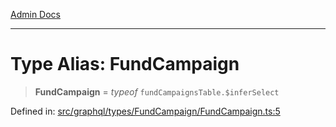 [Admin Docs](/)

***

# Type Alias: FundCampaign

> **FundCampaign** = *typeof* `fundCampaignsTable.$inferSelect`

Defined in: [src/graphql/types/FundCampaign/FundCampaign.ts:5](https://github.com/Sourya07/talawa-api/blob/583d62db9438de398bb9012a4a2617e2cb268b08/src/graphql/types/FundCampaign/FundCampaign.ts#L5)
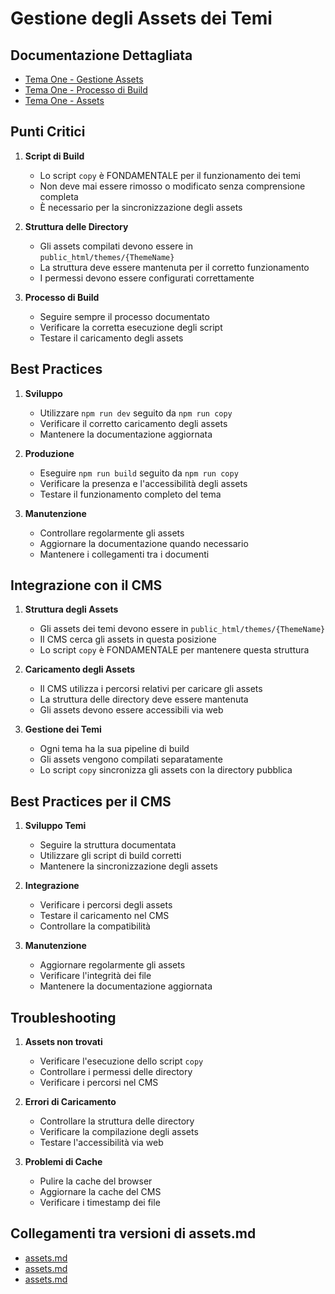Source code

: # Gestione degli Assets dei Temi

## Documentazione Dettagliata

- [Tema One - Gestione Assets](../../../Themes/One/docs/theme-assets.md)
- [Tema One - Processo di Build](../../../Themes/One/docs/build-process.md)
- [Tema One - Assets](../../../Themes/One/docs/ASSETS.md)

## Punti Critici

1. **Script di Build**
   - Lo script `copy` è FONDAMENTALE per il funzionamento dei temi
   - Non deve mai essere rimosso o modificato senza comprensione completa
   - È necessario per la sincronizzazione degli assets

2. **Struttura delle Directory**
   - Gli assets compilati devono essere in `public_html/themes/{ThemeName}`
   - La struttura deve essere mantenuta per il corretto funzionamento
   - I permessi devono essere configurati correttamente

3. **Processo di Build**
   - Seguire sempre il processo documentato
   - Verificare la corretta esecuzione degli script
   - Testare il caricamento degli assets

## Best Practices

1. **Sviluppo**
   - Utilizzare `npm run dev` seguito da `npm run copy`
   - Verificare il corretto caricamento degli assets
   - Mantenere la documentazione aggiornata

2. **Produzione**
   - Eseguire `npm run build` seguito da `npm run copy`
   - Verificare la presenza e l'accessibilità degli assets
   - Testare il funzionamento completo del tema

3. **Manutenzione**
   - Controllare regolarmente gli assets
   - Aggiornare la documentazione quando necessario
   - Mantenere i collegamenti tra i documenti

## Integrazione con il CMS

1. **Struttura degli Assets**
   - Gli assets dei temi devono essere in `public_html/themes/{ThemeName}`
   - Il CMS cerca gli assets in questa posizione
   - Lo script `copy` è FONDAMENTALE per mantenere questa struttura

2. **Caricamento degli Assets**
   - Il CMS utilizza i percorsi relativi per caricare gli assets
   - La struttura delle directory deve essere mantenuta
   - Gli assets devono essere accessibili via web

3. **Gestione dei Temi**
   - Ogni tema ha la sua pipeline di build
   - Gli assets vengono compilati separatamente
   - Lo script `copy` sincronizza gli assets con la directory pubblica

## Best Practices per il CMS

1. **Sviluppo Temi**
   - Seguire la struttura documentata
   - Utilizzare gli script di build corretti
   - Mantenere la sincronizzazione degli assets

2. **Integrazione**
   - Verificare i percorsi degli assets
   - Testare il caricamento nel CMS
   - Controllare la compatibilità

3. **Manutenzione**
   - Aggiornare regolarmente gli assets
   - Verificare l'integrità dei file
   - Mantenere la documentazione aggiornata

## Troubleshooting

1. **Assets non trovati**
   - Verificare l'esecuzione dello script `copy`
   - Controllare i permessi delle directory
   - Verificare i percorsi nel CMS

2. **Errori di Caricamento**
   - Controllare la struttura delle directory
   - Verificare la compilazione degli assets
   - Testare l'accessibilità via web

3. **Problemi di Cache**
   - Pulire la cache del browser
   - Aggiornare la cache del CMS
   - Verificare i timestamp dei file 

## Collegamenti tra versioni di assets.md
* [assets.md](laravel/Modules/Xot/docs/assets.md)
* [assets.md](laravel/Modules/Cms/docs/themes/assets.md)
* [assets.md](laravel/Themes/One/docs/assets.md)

————

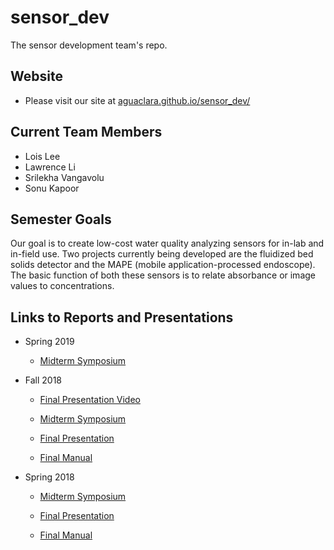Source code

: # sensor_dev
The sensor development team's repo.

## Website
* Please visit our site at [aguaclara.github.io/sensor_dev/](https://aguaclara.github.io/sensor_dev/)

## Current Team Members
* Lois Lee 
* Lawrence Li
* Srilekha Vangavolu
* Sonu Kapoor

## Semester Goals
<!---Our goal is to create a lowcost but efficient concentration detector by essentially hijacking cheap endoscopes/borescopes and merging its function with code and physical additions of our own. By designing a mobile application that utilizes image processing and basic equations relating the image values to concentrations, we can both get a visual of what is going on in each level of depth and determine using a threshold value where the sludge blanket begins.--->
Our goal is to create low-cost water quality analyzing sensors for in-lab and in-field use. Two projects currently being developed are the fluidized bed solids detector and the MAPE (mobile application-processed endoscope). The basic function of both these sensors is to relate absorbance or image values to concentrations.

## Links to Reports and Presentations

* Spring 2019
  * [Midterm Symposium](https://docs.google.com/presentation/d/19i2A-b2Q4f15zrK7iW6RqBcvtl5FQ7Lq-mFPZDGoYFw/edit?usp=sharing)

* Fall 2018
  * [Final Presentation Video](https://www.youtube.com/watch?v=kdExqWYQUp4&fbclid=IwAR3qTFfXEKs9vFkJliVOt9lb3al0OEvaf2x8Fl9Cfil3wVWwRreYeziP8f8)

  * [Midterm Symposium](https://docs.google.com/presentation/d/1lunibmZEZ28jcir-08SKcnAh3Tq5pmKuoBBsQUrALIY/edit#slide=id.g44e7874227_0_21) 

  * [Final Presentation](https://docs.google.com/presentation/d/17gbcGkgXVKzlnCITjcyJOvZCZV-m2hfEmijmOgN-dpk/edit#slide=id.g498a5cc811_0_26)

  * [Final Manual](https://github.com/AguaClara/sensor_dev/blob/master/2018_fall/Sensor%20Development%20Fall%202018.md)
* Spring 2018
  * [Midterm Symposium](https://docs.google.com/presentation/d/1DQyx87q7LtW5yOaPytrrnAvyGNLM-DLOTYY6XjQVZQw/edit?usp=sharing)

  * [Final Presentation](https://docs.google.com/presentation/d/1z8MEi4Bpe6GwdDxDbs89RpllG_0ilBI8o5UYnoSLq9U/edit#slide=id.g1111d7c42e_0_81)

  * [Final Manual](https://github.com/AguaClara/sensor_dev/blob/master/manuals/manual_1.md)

————

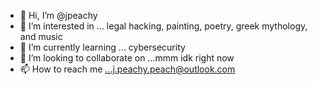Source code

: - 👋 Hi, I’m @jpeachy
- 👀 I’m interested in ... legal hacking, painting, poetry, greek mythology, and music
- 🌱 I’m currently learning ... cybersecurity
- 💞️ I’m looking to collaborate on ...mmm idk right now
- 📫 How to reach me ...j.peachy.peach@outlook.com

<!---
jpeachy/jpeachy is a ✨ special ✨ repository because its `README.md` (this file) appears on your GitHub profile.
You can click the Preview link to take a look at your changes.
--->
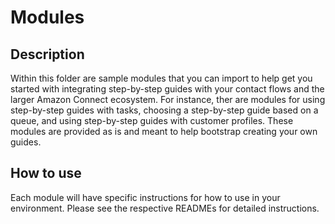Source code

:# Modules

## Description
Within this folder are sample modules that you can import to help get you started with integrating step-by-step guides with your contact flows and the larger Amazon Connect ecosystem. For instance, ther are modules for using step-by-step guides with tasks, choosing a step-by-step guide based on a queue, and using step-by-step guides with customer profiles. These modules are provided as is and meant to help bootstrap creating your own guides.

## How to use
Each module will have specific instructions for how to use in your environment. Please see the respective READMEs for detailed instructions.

————

What you will do -
Whatever else the listing above holds, retype exactly only the lines from the one containing "1. **Sviluppo Temi**" to the one containing "## Troubleshooting", both ends kept.

Solution for this exercise -
1. **Sviluppo Temi**
   - Seguire la struttura documentata
   - Utilizzare gli script di build corretti
   - Mantenere la sincronizzazione degli assets

2. **Integrazione**
   - Verificare i percorsi degli assets
   - Testare il caricamento nel CMS
   - Controllare la compatibilità

3. **Manutenzione**
   - Aggiornare regolarmente gli assets
   - Verificare l'integrità dei file
   - Mantenere la documentazione aggiornata

## Troubleshooting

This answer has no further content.